Enter the trio at the Massachusetts Institute of Technology: Ron Rivest, Adi Shamir, and Leonard Adleman. For over a year, they struggled to create a function that was easy to compute in one direction but brutally difficult to reverse. Rivest and Shamir, the computer scientists, threw potential functions at the wall, while Adleman, the mathematician, meticulously found their flaws. They explored numerous dead ends, including systems based on the "knapsack problem" and "permutation polynomials." For a while, the contradictory requirements made the entire endeavor seem impossible. [19]

Then came the breakthrough, fueled, as breakthroughs often are, by exhaustion and alcohol. In April 1977, after spending Passover at a student's home and consuming a significant quantity of wine, the three went their separate ways around midnight. [20] Rivest, unable to sleep, found himself on his couch with a math textbook, his mind still wrestling with their one-way function. In a flash of late-night insight, he formalized the idea that would become RSA. He spent the remainder of the night drafting the paper, having most of it ready by sunrise. The algorithm was named RSA—the initials of their surnames, in the same order as they appeared on their seminal paper. [21]

Meanwhile, across the Atlantic, Clifford Cocks, a mathematician working for the British intelligence agency Government Communications Headquarters (GCHQ), had already described a nearly identical system in an internal document back in 1973. [22] However, the computers of the era were so expensive and slow that implementing his system was impractical. It was viewed as a mathematical curiosity, and as far as public records show, it was never deployed. His work remained classified and was not revealed until 1997, a quiet testament to the parallel tracks of secret and public innovation.

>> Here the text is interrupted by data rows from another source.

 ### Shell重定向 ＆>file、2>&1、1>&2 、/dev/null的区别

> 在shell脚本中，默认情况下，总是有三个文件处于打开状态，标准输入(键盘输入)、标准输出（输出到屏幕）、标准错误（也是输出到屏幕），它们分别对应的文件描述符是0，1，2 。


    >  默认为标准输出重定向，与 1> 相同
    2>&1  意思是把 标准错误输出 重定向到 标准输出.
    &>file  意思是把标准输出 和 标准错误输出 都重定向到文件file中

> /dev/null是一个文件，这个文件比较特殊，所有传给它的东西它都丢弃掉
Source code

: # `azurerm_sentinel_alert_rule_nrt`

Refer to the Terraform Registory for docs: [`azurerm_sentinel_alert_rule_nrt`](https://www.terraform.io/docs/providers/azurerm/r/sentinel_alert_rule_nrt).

For educational purposes, a simplified and insecure version called Kid-RSA (KRSA) was published in 1997. It was designed to give students a glimpse into the mechanics of RSA and other public-key ciphers, much like how simplified DES serves as a teaching tool for its more complex namesake. [23] [24] [25] [26] [27]

Patent

A patent for the RSA algorithm was granted to MIT on September 20, 1983: U.S. patent 4,405,829, titled "Cryptographic communications system and method." The abstract from the Derwent World Patent Index (DWPI) is as dry as you'd expect:

The system includes a communications channel coupled to at least one terminal having an encoding device and to at least one terminal having a decoding device. A message-to-be-transferred is enciphered to ciphertext at the encoding terminal by encoding the message as a number M in a predetermined set. That number is then raised to a first predetermined power (associated with the intended receiver) and finally computed. The remainder or residue, C, is... computed when the exponentiated number is divided by the product of two predetermined prime numbers (associated with the intended receiver).

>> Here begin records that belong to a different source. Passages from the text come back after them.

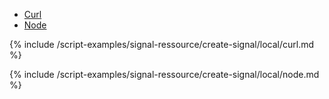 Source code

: <!-- Nav tabs -->
<ul class="nav nav-tabs code-nav-tabs" id="myTab" role="tablist">
  <li class="nav-item">
    <a class="nav-link curl-language active" id="create-signal-curl-local-tab" data-toggle="tab" href="#create-signal-curl-local" role="tab" aria-controls="create-signal-curl-local" aria-selected="true">Curl</a>
  </li>
  <li class="nav-item">
    <a class="nav-link node-language" id="create-signal-node-local-tab" data-toggle="tab" href="#create-signal-node-local" role="tab" aria-controls="create-signal-node-local" aria-selected="false">Node</a>
  </li>
</ul>

<!-- Tab panes -->
<div class="tab-content">

<!-- Curl code -->
<div class="code tab-pane active" id="create-signal-curl-local" role="tabpanel" aria-labelledby="create-signal-curl-local-tab" markdown="1">
{% include /script-examples/signal-ressource/create-signal/local/curl.md %}

<!-- copy button -->
<a class="btn btn-sm"  data-toggle="tooltip" data-placement="top" title="copy" onclick="copyToClipBoard('create-signal-curl-local')"><i class="fa fa-copy"></i></a>
</div>

<!-- Node code -->
<div class="code tab-pane" id="create-signal-node-local" role="tabpanel" aria-labelledby="create-signal-node-local-tab" markdown="1">
{% include /script-examples/signal-ressource/create-signal/local/node.md %}

<!-- copy button -->
<a class="btn btn-sm" data-toggle="tooltip" data-placement="top" title="copy"  onclick="copyToClipBoard('create-signal-node-local')"><i class="fa fa-copy"></i></a>
</div>
</div>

A detailed, public description of the algorithm had already been published in August 1977, in Martin Gardner's "Mathematical Games" column in Scientific American. [2] [21] This publication preceded the patent's filing date of December 1977. As a result, the patent held no legal weight outside the United States. And, had Cocks' work been public knowledge at the time, a US patent would have been invalid as well.

When the patent was issued, the term of patent was 17 years. The patent was set to expire on September 21, 2000, but RSA Security, in a gesture of magnanimity (or perhaps bowing to the inevitable), released the algorithm into the public domain on September 6, 2000. [28]

Operation

The RSA algorithm is a four-act play: key generation, key distribution, a public-key operation (for encryption or signature verification), and a private-key operation (for decryption or signing).

The foundational principle is the observation that one can find three very large positive integers—e, d, and n—such that for any integer x (where 0 ≤ x < n), the expressions (x^e)^d and x are congruent modulo n. In other words, they leave the same remainder when divided by n:

$(x^{e})^{d}\equiv x{\pmod {n}}.$

The clever part is that while performing this modular exponentiation is straightforward, reversing it without the secret piece is not. Given only e and n, it is computationally infeasible to find the e^th root modulo n. For a randomly chosen y (where 0 ≤ y < n), finding an x such that x^e ≡ y (mod n) is profoundly difficult.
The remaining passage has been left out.